Efficiency and reliability are both critical to successfully operating a data center; however, only one of the two is currently used as a reportable metric. Most operators are familiar with power usage effectiveness (PUE), which was introduced in 2006 to measure energy efficiency in the data center.
But what about reliability? Are we missing a meaningful performance metric to assess the risk of a data center power outage?

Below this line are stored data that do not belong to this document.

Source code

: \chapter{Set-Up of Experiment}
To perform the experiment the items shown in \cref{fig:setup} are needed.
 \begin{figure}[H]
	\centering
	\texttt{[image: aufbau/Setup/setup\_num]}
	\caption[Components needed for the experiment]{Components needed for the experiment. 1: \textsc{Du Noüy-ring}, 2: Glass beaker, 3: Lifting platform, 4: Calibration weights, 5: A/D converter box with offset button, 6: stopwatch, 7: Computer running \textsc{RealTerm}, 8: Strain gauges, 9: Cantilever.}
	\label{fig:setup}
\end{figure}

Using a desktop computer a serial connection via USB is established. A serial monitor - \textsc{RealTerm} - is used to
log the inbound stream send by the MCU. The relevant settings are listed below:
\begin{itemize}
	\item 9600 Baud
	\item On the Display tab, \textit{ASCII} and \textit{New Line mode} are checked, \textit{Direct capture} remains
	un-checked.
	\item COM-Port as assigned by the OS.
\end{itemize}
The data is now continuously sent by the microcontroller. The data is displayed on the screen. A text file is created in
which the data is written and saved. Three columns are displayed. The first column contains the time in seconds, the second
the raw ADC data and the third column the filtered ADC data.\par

Steve Fairfax at MTechnology believes we are, according to his presentation and subsequent panel discussion at 7x24 Exchange Spring Conference in early June. Uptime Institute’s Tier Classification System provides us a common language to talk system redundancy and availability. However, availability cannot measure risk, suggests Fairfax, and doesn’t take into account the number of outages and mean time to recovery (reboot, recover and repair corrupted data, etc.). As he explains, two data centers may claim 99.999% availability, but one loses power 10 times per year for 30 seconds each time and the second loses power once a year for five minutes. The former has a far different availability and uptime profile than the latter.
The new “Class” metric proposed by Fairfax measures the probability of future system failure and is expressed as a percentage chance of failure over one year of operation. For example, a facility designated Class 1 has a 1% chance of failure per year while a Class 5 facility has a 5% chance of failure per year.
I like the fact “Class” takes a holistic approach in measuring the probability of risk, taking into account design, operations and communications. The metric could potentially enable organizations to make better design decisions knowing the consequences of certain approaches and provide a more transparent metric for operators to compare vendors and designs.